Supplied entries Block Start
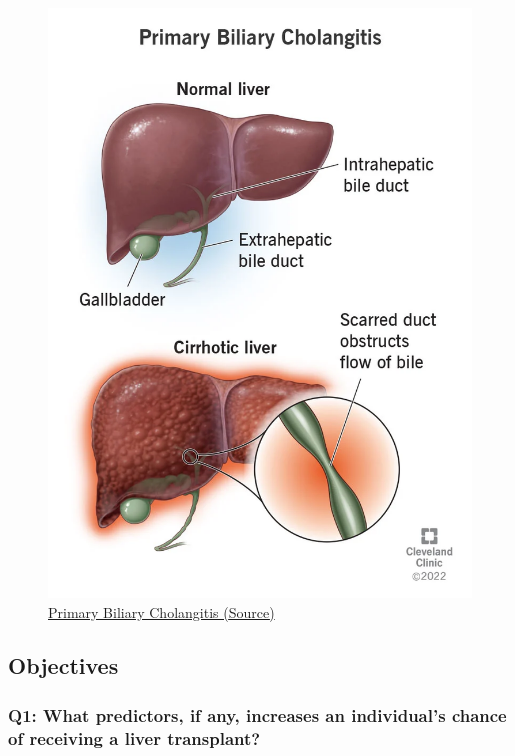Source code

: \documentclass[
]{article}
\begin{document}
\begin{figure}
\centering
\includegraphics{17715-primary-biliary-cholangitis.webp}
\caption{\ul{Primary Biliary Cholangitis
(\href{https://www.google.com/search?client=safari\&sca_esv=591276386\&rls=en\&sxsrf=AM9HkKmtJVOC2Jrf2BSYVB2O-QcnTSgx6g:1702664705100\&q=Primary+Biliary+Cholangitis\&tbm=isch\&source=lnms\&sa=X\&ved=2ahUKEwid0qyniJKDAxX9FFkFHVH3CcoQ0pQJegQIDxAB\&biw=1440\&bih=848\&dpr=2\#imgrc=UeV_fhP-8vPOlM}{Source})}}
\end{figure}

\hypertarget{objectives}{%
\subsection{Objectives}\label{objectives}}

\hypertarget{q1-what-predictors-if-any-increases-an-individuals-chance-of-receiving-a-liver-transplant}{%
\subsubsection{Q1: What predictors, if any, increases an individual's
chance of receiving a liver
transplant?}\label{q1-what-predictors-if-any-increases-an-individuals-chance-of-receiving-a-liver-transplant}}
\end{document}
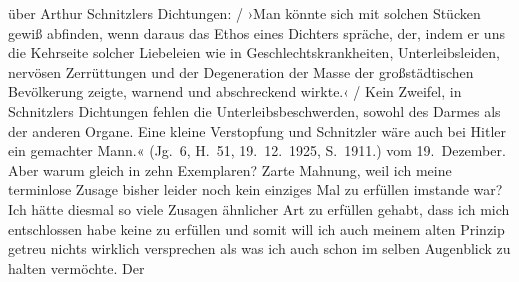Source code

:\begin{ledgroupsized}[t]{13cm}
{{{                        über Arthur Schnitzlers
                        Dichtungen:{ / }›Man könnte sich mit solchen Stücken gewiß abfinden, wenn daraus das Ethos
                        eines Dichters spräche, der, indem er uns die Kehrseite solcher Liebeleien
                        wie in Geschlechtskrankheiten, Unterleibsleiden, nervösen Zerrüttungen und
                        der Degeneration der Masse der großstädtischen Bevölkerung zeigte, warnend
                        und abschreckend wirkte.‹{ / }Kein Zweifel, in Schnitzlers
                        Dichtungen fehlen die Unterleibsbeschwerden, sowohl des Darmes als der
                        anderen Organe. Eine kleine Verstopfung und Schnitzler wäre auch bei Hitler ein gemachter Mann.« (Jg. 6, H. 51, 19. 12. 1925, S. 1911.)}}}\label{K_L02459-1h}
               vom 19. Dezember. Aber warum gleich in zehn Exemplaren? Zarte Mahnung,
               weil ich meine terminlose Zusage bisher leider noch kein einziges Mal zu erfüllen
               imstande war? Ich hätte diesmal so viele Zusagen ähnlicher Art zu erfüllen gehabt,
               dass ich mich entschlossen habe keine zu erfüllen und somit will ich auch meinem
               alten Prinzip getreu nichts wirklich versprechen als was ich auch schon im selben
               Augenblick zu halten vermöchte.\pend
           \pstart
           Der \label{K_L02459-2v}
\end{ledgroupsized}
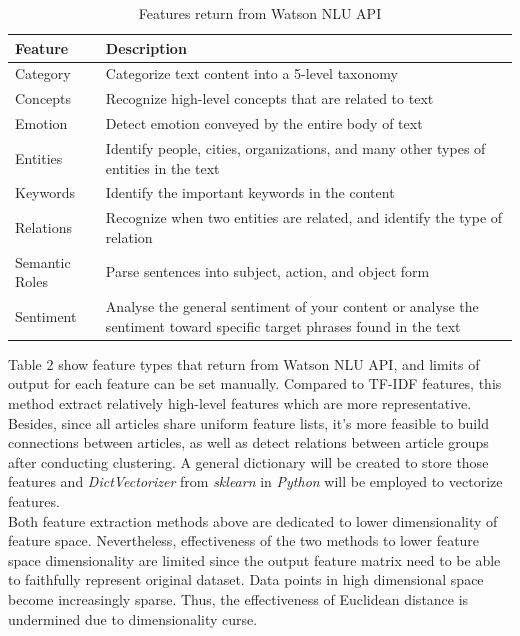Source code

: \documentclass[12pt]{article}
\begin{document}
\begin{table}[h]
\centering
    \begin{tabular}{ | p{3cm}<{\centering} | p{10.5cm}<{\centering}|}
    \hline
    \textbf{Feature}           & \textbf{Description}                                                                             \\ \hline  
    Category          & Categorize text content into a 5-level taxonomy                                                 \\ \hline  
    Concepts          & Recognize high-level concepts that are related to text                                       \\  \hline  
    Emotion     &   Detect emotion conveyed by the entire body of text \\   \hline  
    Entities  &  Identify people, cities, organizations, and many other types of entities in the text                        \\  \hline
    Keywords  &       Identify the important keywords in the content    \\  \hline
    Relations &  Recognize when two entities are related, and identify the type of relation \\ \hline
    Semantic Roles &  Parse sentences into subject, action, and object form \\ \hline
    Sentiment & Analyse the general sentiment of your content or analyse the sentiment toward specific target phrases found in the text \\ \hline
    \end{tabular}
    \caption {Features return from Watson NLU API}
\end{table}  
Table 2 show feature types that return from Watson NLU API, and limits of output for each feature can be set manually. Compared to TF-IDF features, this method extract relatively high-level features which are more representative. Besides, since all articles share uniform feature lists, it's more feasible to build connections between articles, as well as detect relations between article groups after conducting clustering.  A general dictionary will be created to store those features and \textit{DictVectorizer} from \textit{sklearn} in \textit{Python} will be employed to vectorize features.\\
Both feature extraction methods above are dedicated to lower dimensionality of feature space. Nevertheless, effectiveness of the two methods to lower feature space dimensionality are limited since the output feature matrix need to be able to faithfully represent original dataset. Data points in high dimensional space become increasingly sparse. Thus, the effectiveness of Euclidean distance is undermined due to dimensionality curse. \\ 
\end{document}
Supplied entries Block End
Supplied entries Block Start
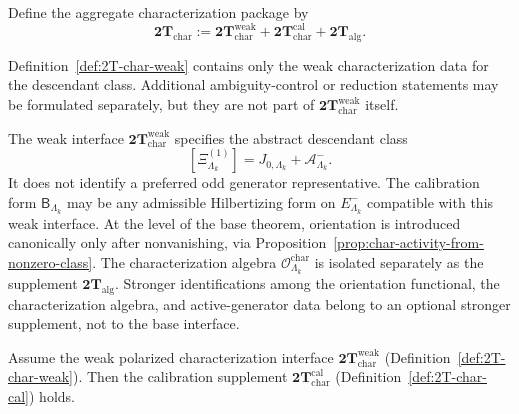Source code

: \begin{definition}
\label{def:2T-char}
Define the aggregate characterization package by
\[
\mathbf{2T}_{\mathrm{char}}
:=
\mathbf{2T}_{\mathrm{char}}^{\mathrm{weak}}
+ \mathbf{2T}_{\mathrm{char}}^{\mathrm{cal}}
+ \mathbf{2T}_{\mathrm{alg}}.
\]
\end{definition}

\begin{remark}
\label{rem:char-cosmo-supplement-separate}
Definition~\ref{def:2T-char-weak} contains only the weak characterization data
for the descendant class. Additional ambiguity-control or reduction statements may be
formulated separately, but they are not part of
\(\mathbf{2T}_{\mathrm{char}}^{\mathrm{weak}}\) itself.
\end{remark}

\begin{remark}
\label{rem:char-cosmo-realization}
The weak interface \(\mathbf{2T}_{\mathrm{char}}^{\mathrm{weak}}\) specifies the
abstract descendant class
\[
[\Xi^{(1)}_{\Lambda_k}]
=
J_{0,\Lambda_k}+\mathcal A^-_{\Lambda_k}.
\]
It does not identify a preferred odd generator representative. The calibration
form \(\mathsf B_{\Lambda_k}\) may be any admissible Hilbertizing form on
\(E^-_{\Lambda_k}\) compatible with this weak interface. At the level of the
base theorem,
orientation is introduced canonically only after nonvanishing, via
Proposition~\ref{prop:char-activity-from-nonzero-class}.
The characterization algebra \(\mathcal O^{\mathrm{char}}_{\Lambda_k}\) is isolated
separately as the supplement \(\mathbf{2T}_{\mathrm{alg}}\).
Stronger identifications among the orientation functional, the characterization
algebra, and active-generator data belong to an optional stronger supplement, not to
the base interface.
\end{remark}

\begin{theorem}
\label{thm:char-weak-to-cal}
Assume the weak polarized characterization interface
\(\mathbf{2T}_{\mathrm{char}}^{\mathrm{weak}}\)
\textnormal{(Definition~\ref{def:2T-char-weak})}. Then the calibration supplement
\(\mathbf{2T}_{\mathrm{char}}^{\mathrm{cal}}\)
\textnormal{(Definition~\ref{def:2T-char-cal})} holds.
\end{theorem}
Supplied entries Block End
— Problem statement —
When a line of the entries contains the word "only", it counts toward the total; reply with that total alone.

— Solution to the exercise —
2